Tucson Citizen
- Type: Daily newspaper
- Format: Broadsheet
- Owner: Gannett
- Founder(s): Richard C. McCormick John Wasson
- Founded: 1870
- Ceased publication: May 16, 2009 (print) January 31, 2014 (online)
- Language: English
- Headquarters: 4850 South Park Avenue Tucson, Arizona 85714 United States
- Circulation: 17,000 (May 2009)
- ISSN: 0888-5478
- Website: tucsoncitizen.com

= Tucson Citizen =

Former Arizona newspaper

The Tucson Citizen was a daily newspaper published in Tucson, Arizona, from 1870 to 2009. At the time of its closure, the Citizen was the oldest continuously published newspaper in the state.

The Citizen published as Tucson's afternoon paper, six days per week except Sunday, when only the morning Arizona Daily Star was published as part of the two papers' joint operating agreement.

==History==
On October 15, 1870, publisher Richard C. McCormick with editor John Wasson published the first edition of the Arizona Citizen.

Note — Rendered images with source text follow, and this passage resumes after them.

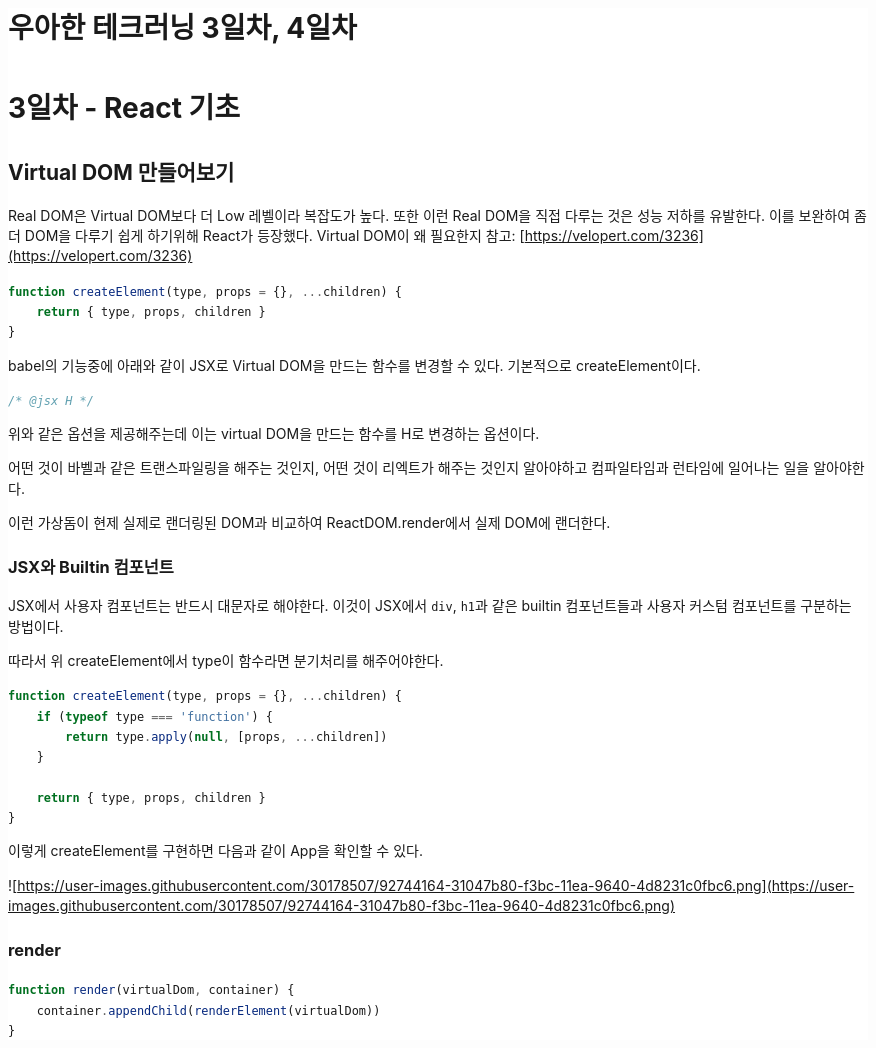# 우아한 테크러닝 3일차, 4일차

# 3일차 - React 기초

## Virtual DOM 만들어보기

Real DOM은 Virtual DOM보다 더 Low 레벨이라 복잡도가 높다. 또한 이런 Real DOM을 직접 다루는 것은 성능 저하를 유발한다. 이를 보완하여 좀 더 DOM을 다루기 쉽게 하기위해 React가 등장했다.
Virtual DOM이 왜 필요한지 참고: [https://velopert.com/3236](https://velopert.com/3236)

```jsx
function createElement(type, props = {}, ...children) {
	return { type, props, children }
}
```

babel의 기능중에 아래와 같이 JSX로 Virtual DOM을 만드는 함수를 변경할 수 있다. 기본적으로 createElement이다.

```jsx
/* @jsx H */
```

위와 같은 옵션을 제공해주는데 이는 virtual DOM을 만드는 함수를 H로 변경하는 옵션이다.

어떤 것이 바벨과 같은 트랜스파일링을 해주는 것인지, 어떤 것이 리엑트가 해주는 것인지 알아야하고 컴파일타임과 런타임에 일어나는 일을 알아야한다.

이런 가상돔이 현제 실제로 랜더링된 DOM과 비교하여 ReactDOM.render에서 실제 DOM에 랜더한다.

### JSX와 Builtin 컴포넌트

JSX에서 사용자 컴포넌트는 반드시 대문자로 해야한다. 이것이 JSX에서 `div`, `h1`과 같은 builtin 컴포넌트들과 사용자 커스텀 컴포넌트를 구분하는 방법이다.

따라서 위 createElement에서 type이 함수라면 분기처리를 해주어야한다.

```jsx
function createElement(type, props = {}, ...children) {
	if (typeof type === 'function') {
		return type.apply(null, [props, ...children])
	}

	return { type, props, children }
}
```

이렇게 createElement를 구현하면 다음과 같이 App을 확인할 수 있다.

![https://user-images.githubusercontent.com/30178507/92744164-31047b80-f3bc-11ea-9640-4d8231c0fbc6.png](https://user-images.githubusercontent.com/30178507/92744164-31047b80-f3bc-11ea-9640-4d8231c0fbc6.png)

### render

```jsx
function render(virtualDom, container) {
	container.appendChild(renderElement(virtualDom))
}
```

McCormick had originally been the owner of the Arizonan. However, when the editor of the Arizonan refused to support McCormick's re-election as congressional delegate for the territory of Arizona, McCormick took the press and started the Citizen with Wasson. During the mid-1880s, the newspaper was known as the Tucson Weekly Citizen. Allan Brown Jaynes was owner, manager and editor of the Tucson Citizen between 1901 and 1920. He was very involved in the statehood of Arizona and is in the Arizona Newspaper Hall of Fame.

In 1935, owner Frank Harris Hitchcock died. His estate then sold the paper to William H. Johnson and William A. Small. In 1958, Johnson sold out to Small, who retired in 1966 and was succeeded by his son, William A. Small Jr. In 1976, Gannett acquired the Citizen from the Small family for $30 million in company stock.

In January 2009, Gannett announced it would close the Citizen by March 21 if a buyer were not found, though on March 17, 2009, Gannett announced the paper would remain open past that closing date because it was in negotiations with two potential buyers. However, those negotiations did not bear fruit, and on May 15, 2009, Gannett announced that the final print edition would appear the following day, and that the Citizen would thereafter be an Internet publication. The last print edition was delivered on May 16, 2009. When it ceased printing, the daily circulation was approximately 17,000, down from a high of 60,000 in the 1960s.

== Successors ==

The successor site, TucsonCitizen.com, edited by the paper's former assistant city editor, Mark B. Evans, described itself as "a compendium of blogs . . . written by Tucsonans for Tucsonans. The bloggers and citizen journalists here provide news, information, opinion, commentary and perspective on the issues, interests and events that affect daily life in the Old Pueblo." It was a division of Gannett Company, Inc., and a partner of Tucson Newspapers. The site closed on January 31, 2014.

Several former Citizen staffers founded TucsonSentinel.com, a nonprofit online news site, after the newspaper was closed.